Let me start by apologizing to the members of this list, particularly if
this post is off-topic.  This is going to be a quite lengthy email.  Please
indulge me while I give some background information, and then discuss my
proposal.

Background

My name is Ted Williams and I have been an entrepreneurial engineer in the
television industry in one form or another since 1984.  I have developed
software for everything from signal processing devices to digital video
recorders to DVEs to machine control and automation systems.  Presently I am
running a startup company I founded called Sultan Media Systems (SMS) to
build very advanced media production and distribution technologies around
the concepts presented here.

In 1993 I attended a conference on multimedia and took a good look at what
multimedia systems were doing, and from there extrapolated what was going on
under the hood.  This also happened to be the time at which the entire
television industry was abuzz about the “information superhighway” and the
“500 channel” television networks that were thought to be just around the
corner.  At the time everybody, including the likes of Bill Gates at al,
thought that the information infrastructures would be a natural outgrowth of
cable television.  Of course the Internet took off and the rest is history
you already know.

What I extrapolated were two important insights: 1) Multimedia systems were
simply duplicating what television production systems already did, albeit at
view-time and with a consumer centric user interface.  The act of
compositing and presenting the different forms of media (video, music,
graphics, text, etc.) could have used identical processes and plumbings as
your average professional television production system, downscaled and at a
somewhat lower quality level.  2) The digital video that these multimedia
systems and the promised “information superhighway” utilized could be
processed like any form of data, could be made intelligent, and could be
interlinked with itself, other “titles” of its kind, or completely
independent forms of digital information or software.

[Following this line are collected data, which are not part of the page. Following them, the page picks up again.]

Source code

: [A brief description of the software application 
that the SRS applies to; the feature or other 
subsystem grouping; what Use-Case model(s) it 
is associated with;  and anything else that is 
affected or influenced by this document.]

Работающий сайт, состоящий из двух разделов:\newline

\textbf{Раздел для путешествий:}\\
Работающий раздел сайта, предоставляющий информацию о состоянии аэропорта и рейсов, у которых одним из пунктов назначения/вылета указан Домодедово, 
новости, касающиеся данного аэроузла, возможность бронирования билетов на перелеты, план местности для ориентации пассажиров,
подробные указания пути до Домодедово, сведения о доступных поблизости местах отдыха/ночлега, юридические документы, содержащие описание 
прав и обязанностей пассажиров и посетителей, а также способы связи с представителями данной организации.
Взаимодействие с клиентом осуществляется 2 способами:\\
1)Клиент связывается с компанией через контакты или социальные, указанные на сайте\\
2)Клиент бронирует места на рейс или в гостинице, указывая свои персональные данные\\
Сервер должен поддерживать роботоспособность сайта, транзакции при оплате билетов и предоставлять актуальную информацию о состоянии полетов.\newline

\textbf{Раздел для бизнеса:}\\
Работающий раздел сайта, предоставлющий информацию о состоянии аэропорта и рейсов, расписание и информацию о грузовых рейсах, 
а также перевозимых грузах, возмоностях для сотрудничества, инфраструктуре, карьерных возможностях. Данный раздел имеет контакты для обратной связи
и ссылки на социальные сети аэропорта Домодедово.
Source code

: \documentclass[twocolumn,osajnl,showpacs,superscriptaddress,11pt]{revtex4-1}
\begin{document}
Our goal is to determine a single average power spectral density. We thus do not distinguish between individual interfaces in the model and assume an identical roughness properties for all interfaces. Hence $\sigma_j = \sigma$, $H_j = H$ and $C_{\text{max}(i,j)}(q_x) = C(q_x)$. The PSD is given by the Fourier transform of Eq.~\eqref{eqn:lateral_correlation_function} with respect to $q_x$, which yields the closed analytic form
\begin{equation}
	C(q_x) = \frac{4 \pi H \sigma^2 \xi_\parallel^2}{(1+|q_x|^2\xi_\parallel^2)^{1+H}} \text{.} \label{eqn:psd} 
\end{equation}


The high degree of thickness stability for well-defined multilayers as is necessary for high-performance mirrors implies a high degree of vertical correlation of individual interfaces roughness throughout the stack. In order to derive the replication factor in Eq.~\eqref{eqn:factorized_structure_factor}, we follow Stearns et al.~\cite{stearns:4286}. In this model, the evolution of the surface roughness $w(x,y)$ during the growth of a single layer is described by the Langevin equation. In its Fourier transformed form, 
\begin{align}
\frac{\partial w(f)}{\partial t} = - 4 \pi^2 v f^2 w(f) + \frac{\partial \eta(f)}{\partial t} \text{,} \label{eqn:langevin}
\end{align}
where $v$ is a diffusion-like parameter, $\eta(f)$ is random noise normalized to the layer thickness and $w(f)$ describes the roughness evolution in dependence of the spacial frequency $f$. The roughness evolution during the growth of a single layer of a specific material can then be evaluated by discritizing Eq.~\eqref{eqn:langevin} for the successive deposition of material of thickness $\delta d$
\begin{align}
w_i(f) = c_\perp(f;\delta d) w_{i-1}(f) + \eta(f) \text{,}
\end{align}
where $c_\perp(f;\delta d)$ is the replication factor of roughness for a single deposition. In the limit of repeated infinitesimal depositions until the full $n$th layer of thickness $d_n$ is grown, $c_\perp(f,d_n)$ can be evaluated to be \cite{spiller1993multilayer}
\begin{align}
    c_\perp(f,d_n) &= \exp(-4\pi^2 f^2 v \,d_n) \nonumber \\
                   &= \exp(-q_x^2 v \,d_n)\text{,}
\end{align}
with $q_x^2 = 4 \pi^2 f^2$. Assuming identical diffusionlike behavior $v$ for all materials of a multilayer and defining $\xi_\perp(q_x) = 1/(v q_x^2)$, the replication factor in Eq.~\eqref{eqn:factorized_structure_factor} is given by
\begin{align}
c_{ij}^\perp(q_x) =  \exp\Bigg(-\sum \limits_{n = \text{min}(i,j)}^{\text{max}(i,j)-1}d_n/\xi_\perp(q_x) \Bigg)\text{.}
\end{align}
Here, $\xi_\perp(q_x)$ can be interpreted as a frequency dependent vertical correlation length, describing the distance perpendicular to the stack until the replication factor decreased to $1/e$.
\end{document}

Then of course the Internet usurped the information superhighway based on
cable and interest in fully exploiting digital video’s ability to be
processed, extended and super distributed via digital communications
infrastructures waned.  However, the time has come to revisit the whole
thing.  This is due to, in a phrase, broadband Internet.

The Overall Idea

Imagine the television industry of the near future.  Nearly all television
material is online and available on-demand soon after it is posted, and what
is still transmitted via terrestrial broadcast from the major networks and
affiliates still have rich linkages to auxiliary information residing on the
Internet, private video servers of broadband service providers, and to DVD
or DVD-ROM based companion information specifically authored or developed to
serve as an after-market “upgrade” to the on-air broadcast (like electronic
hypermedia and software versions of the companion books always offered for
sale on PBS.)  The viewer interfaces are both aesthetically pleasing as well
as functional, being designed by production artists and being composed of
“smart” special effects that have a view-time behavior associated with them.
Imagine a web of temporal links, some intra-production such as links from a
table of contents to individual stories in a magazine format show, and some
inter-production linking to related, historical, sponsor supplied, or just
about any other pertinent information you can think of.  Imagine all of this
being arranged ad-hoc in a growing, traversable, navigable, Web-like
structure evolving in much the same way as the World Wide Web, but with the
emphasis on full-motion video, images, surround sound, and temporal and
contextual interactivity.  Of course, traditional Internet information can
be made to fit right in, and the viewer’s system can actually composite that
information into the on-line or broadcast production seamlessly, just as
easily as a post-production system keying titles over video.  A television
industry like this is not as far off as some of those reading this post may
be thinking.

All of the required technology to make this happen can be culled from the
television and video game industries.  The temporal management, composting,
digital effects, and some of the graphics technology can be found inside all
kinds of professional post-production gear, and the more advanced real-time
graphics technology with the ability to treat full-motion video as a texture
can be found in some higher-end 3D graphics accelerators now being sold into
the PC gaming market as well as game consoles.  Broadband communications
infrastructures are coming on-line at a rapid pace, and it appears (to me
anyway) that something like Moor’s Law also applies to bandwidth.  What is
needed is a “glue” to bind all of this together.  This, finally, is where
Hypervideo Management Language (HVML) fits into the big picture.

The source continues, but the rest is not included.